Каторжанин представляется нынешнему читателю прежде всего как «человек с тачкой», «человек с кайлом». Неточное весьма перенесение современности на прошлое. В Бутырках каторжане не отягчались никакими принудительными работами, трудились они сугубо добровольно. Да, тюрьма – не сахар. Распорядок был строг, тюремщики – люди ожесточенные, охотно и не всегда справедливо применяли разного рода внутритюремные наказания – чаще всего карцер, а также ручные и ножные кандалы, некоторые ограничения в пище и т. п.

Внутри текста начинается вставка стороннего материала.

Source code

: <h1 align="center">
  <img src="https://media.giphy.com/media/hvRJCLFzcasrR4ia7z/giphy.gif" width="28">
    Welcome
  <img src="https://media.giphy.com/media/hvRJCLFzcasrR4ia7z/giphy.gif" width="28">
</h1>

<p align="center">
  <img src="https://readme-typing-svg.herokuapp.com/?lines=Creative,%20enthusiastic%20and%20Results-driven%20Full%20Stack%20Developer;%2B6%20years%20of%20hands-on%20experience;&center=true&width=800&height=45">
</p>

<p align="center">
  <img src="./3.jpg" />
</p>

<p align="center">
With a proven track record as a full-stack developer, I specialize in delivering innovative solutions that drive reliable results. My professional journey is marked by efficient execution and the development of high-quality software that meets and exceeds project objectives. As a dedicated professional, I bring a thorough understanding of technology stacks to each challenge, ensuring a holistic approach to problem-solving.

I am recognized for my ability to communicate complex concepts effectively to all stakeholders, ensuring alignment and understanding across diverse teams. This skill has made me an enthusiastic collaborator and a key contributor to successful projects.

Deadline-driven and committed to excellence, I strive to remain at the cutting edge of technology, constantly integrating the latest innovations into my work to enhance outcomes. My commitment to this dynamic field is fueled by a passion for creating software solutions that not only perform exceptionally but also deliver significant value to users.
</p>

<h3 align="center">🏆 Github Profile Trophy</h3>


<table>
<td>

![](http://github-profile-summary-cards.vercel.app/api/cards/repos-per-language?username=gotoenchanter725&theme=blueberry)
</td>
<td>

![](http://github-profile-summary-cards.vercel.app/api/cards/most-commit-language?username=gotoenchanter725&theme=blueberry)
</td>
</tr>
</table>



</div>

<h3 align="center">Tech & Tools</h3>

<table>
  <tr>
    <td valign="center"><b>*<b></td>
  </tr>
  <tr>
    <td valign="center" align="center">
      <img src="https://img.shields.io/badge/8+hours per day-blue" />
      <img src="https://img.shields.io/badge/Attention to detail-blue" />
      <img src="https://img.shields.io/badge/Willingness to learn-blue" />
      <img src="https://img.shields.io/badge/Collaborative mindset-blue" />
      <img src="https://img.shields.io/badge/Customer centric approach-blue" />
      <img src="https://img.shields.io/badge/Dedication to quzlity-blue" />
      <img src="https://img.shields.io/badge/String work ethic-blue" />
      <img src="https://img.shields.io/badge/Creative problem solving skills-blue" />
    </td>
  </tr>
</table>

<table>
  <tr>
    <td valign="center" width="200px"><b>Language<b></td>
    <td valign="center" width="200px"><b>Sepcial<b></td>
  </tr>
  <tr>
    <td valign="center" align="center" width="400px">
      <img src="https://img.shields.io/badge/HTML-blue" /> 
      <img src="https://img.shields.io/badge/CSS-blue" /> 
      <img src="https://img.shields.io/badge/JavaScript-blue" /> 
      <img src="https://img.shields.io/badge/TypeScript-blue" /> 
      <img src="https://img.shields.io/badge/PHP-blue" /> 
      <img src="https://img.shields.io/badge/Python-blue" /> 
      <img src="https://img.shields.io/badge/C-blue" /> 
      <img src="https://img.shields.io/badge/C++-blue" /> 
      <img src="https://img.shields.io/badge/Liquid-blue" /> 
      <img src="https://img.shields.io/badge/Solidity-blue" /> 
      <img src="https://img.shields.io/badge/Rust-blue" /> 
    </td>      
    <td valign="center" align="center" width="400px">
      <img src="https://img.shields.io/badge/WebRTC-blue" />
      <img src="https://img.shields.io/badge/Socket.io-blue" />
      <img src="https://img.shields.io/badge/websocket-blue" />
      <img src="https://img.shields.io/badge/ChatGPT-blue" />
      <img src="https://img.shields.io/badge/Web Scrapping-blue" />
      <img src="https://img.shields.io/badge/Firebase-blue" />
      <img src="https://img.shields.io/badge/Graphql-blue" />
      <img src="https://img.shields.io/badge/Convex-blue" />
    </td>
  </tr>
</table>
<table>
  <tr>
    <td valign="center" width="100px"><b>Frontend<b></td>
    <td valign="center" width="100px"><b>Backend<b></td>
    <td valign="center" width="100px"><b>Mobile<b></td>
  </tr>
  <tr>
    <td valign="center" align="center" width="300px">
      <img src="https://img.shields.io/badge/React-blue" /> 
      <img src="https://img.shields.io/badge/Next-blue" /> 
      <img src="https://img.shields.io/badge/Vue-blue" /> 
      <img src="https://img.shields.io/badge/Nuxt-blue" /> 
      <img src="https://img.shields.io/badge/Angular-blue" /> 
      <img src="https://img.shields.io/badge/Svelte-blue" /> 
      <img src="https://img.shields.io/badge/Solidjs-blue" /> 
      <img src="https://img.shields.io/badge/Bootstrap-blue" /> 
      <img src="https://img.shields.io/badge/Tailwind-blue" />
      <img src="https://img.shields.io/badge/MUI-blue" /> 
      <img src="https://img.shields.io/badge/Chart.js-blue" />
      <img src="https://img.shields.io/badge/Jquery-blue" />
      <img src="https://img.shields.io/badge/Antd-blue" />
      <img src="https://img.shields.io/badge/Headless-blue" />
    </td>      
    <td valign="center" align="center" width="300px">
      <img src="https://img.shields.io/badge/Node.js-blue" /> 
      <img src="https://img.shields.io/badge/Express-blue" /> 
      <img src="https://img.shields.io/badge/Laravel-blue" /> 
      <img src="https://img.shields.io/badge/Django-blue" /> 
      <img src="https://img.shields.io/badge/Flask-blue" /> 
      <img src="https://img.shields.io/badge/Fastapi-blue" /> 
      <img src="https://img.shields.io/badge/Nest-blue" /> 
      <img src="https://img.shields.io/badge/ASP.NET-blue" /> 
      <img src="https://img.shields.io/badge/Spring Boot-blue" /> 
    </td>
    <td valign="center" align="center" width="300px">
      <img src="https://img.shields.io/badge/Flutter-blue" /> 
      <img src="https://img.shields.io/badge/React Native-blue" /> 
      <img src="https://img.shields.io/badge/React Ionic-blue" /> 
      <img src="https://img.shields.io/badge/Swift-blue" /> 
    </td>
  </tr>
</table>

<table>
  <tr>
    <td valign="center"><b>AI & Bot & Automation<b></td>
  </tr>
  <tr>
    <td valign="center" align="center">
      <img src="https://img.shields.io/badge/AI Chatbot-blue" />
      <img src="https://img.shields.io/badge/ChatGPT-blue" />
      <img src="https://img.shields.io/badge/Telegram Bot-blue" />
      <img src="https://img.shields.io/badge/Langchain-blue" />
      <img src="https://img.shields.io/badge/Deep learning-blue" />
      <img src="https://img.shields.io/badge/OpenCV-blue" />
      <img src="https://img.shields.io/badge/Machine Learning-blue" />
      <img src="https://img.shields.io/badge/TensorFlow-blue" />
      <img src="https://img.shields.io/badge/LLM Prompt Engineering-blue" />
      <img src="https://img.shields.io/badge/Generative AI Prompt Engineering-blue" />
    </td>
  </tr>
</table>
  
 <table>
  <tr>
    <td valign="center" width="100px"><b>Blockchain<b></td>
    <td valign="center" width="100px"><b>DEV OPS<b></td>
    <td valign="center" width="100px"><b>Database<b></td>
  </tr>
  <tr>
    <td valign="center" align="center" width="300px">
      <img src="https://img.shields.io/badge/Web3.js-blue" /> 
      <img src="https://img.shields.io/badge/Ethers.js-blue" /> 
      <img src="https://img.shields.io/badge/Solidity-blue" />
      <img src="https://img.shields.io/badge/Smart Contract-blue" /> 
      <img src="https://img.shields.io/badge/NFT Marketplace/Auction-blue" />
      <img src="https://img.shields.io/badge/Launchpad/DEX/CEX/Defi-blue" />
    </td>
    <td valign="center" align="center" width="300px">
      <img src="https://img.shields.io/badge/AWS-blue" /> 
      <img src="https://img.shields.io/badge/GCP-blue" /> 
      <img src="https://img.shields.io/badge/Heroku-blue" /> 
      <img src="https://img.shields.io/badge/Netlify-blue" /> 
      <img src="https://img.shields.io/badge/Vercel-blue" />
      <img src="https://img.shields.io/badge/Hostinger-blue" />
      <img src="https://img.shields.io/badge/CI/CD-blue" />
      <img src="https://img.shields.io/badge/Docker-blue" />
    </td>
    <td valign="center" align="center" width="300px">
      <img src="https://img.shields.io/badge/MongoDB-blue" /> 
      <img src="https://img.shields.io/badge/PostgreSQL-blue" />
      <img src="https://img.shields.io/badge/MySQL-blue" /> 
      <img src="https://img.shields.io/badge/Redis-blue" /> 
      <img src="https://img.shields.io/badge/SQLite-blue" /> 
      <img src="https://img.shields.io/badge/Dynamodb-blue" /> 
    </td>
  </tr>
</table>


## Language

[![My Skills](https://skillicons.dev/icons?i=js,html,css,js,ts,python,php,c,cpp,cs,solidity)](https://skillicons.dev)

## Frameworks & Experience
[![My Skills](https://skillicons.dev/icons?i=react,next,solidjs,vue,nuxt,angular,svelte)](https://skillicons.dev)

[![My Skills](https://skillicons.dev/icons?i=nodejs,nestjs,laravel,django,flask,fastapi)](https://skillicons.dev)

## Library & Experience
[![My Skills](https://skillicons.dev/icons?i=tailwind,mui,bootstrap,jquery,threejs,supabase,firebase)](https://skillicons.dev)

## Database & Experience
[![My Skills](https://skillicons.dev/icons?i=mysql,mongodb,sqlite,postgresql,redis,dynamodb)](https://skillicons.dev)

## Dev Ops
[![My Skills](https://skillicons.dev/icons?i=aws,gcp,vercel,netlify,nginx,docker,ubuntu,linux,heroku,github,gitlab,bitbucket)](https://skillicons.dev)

Нет слов, тяжко все это… Но все же… Библиотеки в политических каторжных отделениях были превосходны и – что удивительно – содержали даже нелегальную литературу, включая пресловутые революционные брошюры. Переписка с родными и близкими по сути не ограничивалась, любым литературным изысканиям и записям не ставилось препон, существовала и не пресекалась без крайних поводов каторжанская «самодеятельность» (как сейчас бы сказали): хоровое пение и т. п.

В тюрьме, особенно каторжной, все заключенные строго делились по «мастям». Последнее слово «блатное», из воровского жаргона, но по сути у «политических» подобная разноголосица была куда разнообразнее и строже: разделялись они по многим партиям и их бесчисленным оттенкам. Перегородки бывали тут весьма строги и ревниво оберегались, но при любых различиях всех объединяло одно – принадлежность к Революции. Это понятие очень глубоко въелось в души всех «старых революционеров».

Во время гражданской, когда ожесточение и кровопролитие доходило до немыслимых, казалось бы, пределов, враждовавшим меж собой левым партиям не полагалось все же казнить «своих», то есть из числа тех же «профессиональных революционеров». Так, чекисты спокойно отправили восвояси меньшевика Мартова, эсера Чернова, множество иных, менее известных. Сурово карали только тех, кто сам преступал «закон» и проливал «свою» кровь.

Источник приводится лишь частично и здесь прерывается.